Não é devida tributação.
(nota 1) Direito Penal Português - As Consequências Jurídicas do Crime, pp. 709 e segs.
(nota 2) Seguiremos de perto, em alguns pontos, o que se disse no Acórdão de 2 de Fevereiro de 2000 - processo 1120/99, 3.ª Secção, publicado na Colectânea de Jurisprudência, «Acórdãos do Supremo Tribunal de Justiça», ano VIII, t. I, 2000, p. 182, do mesmo relator.
(nota 3) O que se reafirma na exposição de motivos da proposta de lei 157/VII, que deu origem às recentes alterações do Código de Processo Penal de 1998.
(nota 4) Inserindo uma análise desta evolução legislativa intermédia - cf. o Acórdão da Relação de Lisboa de 20 de Fevereiro de 1991, na Colectânea de Jurisprudência, ano XVI, t.
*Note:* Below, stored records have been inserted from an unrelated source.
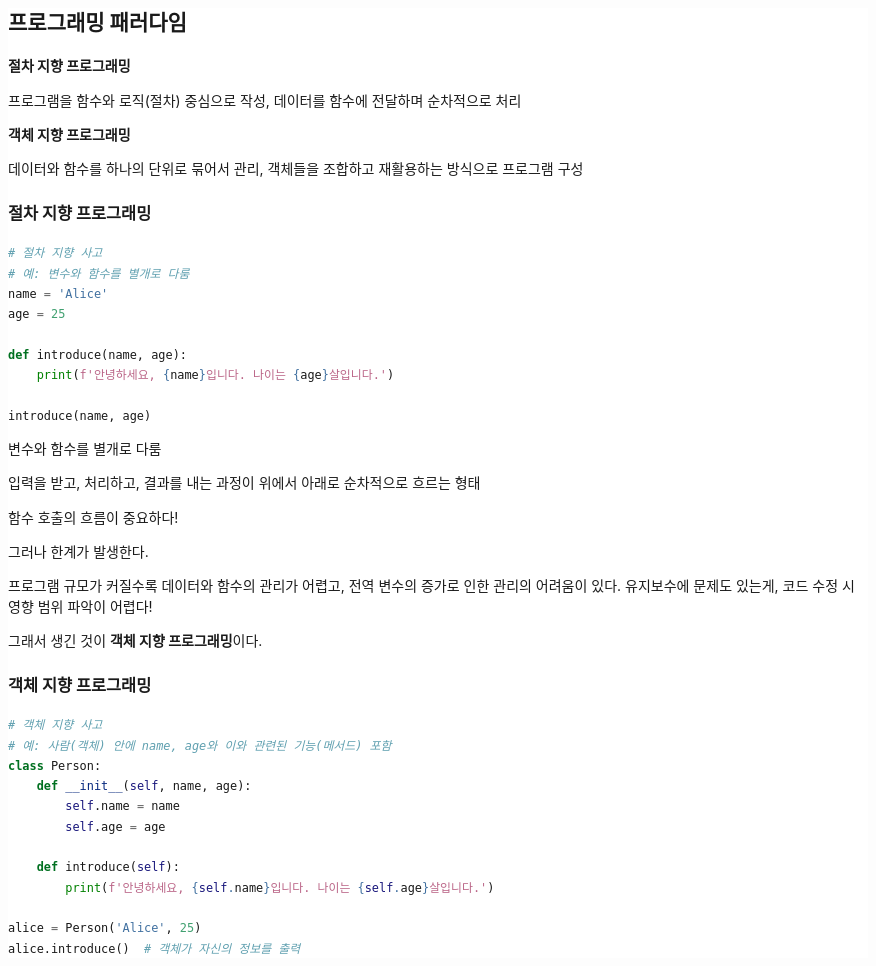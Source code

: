## 프로그래밍 패러다임

<aside>

**절차 지향 프로그래밍**

프로그램을 함수와 로직(절차) 중심으로 작성, 데이터를 함수에 전달하며 순차적으로 처리

**객체 지향 프로그래밍**

데이터와 함수를 하나의 단위로 묶어서 관리, 객체들을 조합하고 재활용하는 방식으로 프로그램 구성

</aside>

### 절차 지향 프로그래밍

```python
# 절차 지향 사고
# 예: 변수와 함수를 별개로 다룸
name = 'Alice'
age = 25

def introduce(name, age):
    print(f'안녕하세요, {name}입니다. 나이는 {age}살입니다.')

introduce(name, age)
```

변수와 함수를 별개로 다룸

입력을 받고, 처리하고, 결과를 내는 과정이 위에서 아래로 순차적으로 흐르는 형태

함수 호출의 흐름이 중요하다!

그러나 한계가 발생한다.

프로그램 규모가 커질수록 데이터와 함수의 관리가 어렵고, 전역 변수의 증가로 인한 관리의 어려움이 있다. 유지보수에 문제도 있는게, 코드 수정 시 영향 범위 파악이 어렵다!

그래서 생긴 것이 **객체 지향 프로그래밍**이다.

### 객체 지향 프로그래밍

```python
# 객체 지향 사고
# 예: 사람(객체) 안에 name, age와 이와 관련된 기능(메서드) 포함
class Person:
    def __init__(self, name, age):
        self.name = name
        self.age = age

    def introduce(self):
        print(f'안녕하세요, {self.name}입니다. 나이는 {self.age}살입니다.')

alice = Person('Alice', 25)
alice.introduce()  # 객체가 자신의 정보를 출력
```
I, 1991, p. 193.
(nota 5) Cf. preâmbulo, III, n.º 7, alínea b).
(nota 6) Como anota Maia Gonçalves - Código de Processo Penal, 1999, 10.ª ed., Almedina, p. 577 -, tal despacho «tem uma função bem mais vasta do que proceder à indicação do dia para a audiência».
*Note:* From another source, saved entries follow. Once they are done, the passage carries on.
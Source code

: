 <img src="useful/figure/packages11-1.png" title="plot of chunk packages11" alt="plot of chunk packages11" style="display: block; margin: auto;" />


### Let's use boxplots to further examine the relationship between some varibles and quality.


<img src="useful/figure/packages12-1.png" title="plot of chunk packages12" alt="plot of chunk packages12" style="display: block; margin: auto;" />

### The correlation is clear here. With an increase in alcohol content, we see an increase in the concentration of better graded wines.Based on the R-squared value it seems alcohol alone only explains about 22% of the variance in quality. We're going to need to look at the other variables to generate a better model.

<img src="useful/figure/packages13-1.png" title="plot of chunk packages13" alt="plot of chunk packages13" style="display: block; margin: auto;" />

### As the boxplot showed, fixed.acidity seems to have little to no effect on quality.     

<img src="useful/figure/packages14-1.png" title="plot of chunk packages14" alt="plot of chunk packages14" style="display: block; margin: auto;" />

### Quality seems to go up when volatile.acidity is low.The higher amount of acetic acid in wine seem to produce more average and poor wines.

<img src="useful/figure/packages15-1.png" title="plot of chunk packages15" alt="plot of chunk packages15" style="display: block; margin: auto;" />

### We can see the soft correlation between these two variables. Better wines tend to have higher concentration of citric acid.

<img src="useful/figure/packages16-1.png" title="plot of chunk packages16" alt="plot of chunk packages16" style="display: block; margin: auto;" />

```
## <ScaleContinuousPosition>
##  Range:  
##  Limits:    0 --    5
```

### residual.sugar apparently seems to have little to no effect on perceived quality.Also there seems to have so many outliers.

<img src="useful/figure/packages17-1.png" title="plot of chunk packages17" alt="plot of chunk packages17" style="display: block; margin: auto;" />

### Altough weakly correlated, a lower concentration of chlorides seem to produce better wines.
(nota 7) A questão mais delicada que pode suscitar-se (não aqui) tem a ver com a alteração introduzida pela Lei 59/98, de 25 de Agosto, no artigo 311.º, designadamente quanto à explicitação do seu n.º 3, a qual fez caducar o assento/Acórdão deste Supremo Tribunal de Justiça n.º 4/93, de 17 de Fevereiro, no Diário da República, 1.ª série-A, de 6 de Março de 1993, em que se entendia que na expressão acusação manifestamente infundada se incluía a possibilidade de rejeição da mesma por manifesta insuficiência de indícios. O que agora se afastou, numa posição que se torna mais gravosa para o arguido.
(nota 8) Acórdãos n.os 205/99, de 7 de Abril, publicado no Diário da República, 2.ª série, n.º 258, de 5 de Novembro de 1999, 285/99, de 11 de Maio, publicado no Diário da República, 2.ª série, n.º 246, de 21 de Outubro de 1999, e 122/2000, de 23 de Fevereiro, publicado no Diário da República, 2.ª série, n.º 131, de 6 de Junho de 2000.
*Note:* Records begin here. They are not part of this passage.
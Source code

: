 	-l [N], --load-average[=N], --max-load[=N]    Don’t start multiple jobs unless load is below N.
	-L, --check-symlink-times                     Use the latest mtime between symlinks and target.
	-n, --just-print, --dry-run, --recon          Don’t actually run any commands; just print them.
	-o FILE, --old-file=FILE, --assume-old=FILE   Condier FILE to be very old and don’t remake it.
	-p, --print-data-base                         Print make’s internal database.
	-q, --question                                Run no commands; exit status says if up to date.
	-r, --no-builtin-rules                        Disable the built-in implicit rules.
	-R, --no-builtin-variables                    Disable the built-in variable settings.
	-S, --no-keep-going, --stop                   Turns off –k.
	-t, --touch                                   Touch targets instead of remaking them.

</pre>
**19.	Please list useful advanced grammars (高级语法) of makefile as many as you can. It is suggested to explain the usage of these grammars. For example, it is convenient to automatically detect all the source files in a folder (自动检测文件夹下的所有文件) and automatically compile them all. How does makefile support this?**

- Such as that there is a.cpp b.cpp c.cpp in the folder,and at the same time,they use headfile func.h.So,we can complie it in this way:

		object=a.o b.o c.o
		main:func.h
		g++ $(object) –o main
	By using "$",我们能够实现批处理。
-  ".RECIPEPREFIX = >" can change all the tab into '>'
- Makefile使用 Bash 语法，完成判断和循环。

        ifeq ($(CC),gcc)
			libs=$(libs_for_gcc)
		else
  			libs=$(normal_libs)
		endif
(nota 9) Falando desta causa interruptiva, Germano Marques da Silva, in Curso de Processo Penal, II, Verbo, 1993, e analisando à luz do direito processual penal anterior ao Código de Processo Penal de 1987, afirma que era o despacho de marcação de data para julgamento, nos processos correccionais, que «devia considerar-se equivalente ao despacho de pronúncia». «Na vigência do novo Código de Processo Penal deve entender-se também que o despacho equivalente ao despacho de pronúncia é o despacho que recebe a acusação quando não tenha tido lugar a fase de instrução e, por isso, não haja despacho de pronúncia» (p. 46).
(nota 10) Para além do mencionado Acórdão deste Supremo Tribunal de Justiça de 2 de Fevereiro de 2000, processo 1120/99, podem ver-se, no mesmo sentido, os Acórdãos de 28 de Abril de 1999, processo 1469/98, 3.ª Secção, e de 10 de Fevereiro de 2000, processo 1156/99, 5.ª Secção, não sendo conhecidos outros de teor diferente.
1 de Março de 2001. - António Gomes Lourenço Martins - António da Rosa Dias Bravo - Armando Acácio Gomes Leandro - Emanuel Leonardo Dias - Virgílio António da Fonseca Oliveira - José Damião Mariano Pereira - Luís Flores Ribeiro - Norberto José Araújo de Brito Câmara - Bernardo Guimarães Fisher de Sá Nogueira - Florindo Pires Salpico - Manuel de Oliveira Leal-Henriques - António Luís Sequeira Oliveira Guimarães - António Correia de Abranches Martins - Hugo Afonso dos Santos Lopes - Dionísio Manuel Dinis Alves - José António Carmona da Mota - António Pereira Madeira - Manuel José Carrilho de Simas Santos - Álvaro José Guimarães Dias.